Breaking Bad: Interpretability-Based Safety Audits of State-of-the-Art LLMs

arXiv cs.LG / 4/24/2026

💬 OpinionSignals & Early TrendsIdeas & Deep AnalysisModels & Research

Key Points

  • The paper proposes an interpretability-driven safety auditing method for large language models that aims to expose vulnerabilities tied to internal model representations rather than relying only on black-box probing.
  • It performs a two-stage, adaptive grid search using interpretability techniques (Universal Steering and Representation Engineering) to find activation-steering coefficients that enable jailbreaking via unsafe behavioral concepts.
  • Across eight state-of-the-art open-source LLMs, results vary sharply by model: Llama-3 models are highly vulnerable (up to 91% jailbreak success with US and 83% with RepE on Llama-3.3-70B-4bt), while GPT-oss-120B shows strong robustness against both approaches.
  • Smaller Qwen3 and Phi variants generally show lower jailbreak rates, whereas larger versions of those families tend to be more susceptible, indicating size-dependent differences in robustness.
  • The study argues that interpretability-based steering is effective for systematic safety audits, but it also raises dual-use concerns and underscores the need for stronger internal defenses in LLM deployment.

Abstract

Effective safety auditing of large language models (LLMs) demands tools that go beyond black-box probing and systematically uncover vulnerabilities rooted in model internals. We present a comprehensive, interpretability-driven jailbreaking audit of eight SOTA open-source LLMs: Llama-3.1-8B, Llama-3.3-70B-4bt, GPT-oss- 20B, GPT-oss-120B, Qwen3-0.6B, Qwen3-32B, Phi4-3.8B, and Phi4-14B. Leveraging interpretability-based approaches -- Universal Steering (US) and Representation Engineering (RepE) -- we introduce an adaptive two-stage grid search algorithm to identify optimal activation-steering coefficients for unsafe behavioral concepts. Our evaluation, conducted on a curated set of harmful queries and a standardized LLM-based judging protocol, reveals stark contrasts in model robustness.
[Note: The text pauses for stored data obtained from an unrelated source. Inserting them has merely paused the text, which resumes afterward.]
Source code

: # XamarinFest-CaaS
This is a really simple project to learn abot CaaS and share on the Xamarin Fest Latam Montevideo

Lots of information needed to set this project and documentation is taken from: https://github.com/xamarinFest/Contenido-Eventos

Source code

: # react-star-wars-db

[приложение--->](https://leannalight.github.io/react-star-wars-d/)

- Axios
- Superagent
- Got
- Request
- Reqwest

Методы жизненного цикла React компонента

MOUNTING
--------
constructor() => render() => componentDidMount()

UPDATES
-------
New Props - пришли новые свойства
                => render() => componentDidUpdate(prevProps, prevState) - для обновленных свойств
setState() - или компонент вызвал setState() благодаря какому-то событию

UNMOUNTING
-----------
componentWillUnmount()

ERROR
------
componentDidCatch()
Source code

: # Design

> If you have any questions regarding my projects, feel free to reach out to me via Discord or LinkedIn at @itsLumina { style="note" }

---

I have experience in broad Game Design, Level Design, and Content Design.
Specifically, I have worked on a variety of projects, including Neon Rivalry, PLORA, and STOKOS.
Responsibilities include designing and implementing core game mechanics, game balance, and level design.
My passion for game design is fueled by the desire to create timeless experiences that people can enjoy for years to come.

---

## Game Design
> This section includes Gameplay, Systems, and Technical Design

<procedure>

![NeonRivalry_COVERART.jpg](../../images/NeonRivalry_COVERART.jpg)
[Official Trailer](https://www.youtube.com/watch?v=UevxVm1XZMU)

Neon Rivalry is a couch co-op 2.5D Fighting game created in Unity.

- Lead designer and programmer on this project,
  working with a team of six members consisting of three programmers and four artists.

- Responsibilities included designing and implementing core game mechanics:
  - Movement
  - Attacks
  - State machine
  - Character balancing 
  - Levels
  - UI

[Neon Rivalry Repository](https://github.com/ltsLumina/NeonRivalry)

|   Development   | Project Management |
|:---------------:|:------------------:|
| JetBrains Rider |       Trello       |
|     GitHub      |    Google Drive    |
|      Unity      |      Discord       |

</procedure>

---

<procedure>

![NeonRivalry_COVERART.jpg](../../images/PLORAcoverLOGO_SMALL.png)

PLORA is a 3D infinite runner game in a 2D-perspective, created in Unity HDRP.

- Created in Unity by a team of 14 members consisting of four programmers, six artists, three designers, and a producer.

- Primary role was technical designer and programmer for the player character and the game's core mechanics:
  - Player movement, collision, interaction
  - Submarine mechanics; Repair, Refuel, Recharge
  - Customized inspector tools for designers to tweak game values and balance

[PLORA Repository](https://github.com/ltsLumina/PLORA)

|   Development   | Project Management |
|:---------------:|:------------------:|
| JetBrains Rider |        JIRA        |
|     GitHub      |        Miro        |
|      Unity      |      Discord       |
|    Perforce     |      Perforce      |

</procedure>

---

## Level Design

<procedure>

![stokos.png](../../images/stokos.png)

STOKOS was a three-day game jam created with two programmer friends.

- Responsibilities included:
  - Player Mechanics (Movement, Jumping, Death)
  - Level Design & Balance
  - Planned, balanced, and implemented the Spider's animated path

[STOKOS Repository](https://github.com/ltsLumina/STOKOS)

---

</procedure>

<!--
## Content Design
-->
The Llama-3 models are highly vulnerable, with up to 91\% (US) and 83\% (RepE) jailbroken responses on Llama-3.3-70B-4bt, while GPT-oss-120B remains robust to attacks via both interpretability approaches. Qwen and Phi models show mixed results, with the smaller Qwen3-0.6B and Phi4-3.8B mostly exhibiting lower jailbreaking rates, while their larger counterparts are more susceptible. Our results establish interpretability-based steering as a powerful tool for systematic safety audits, but also highlight its dual-use risks and the need for better internal defenses in LLM deployment.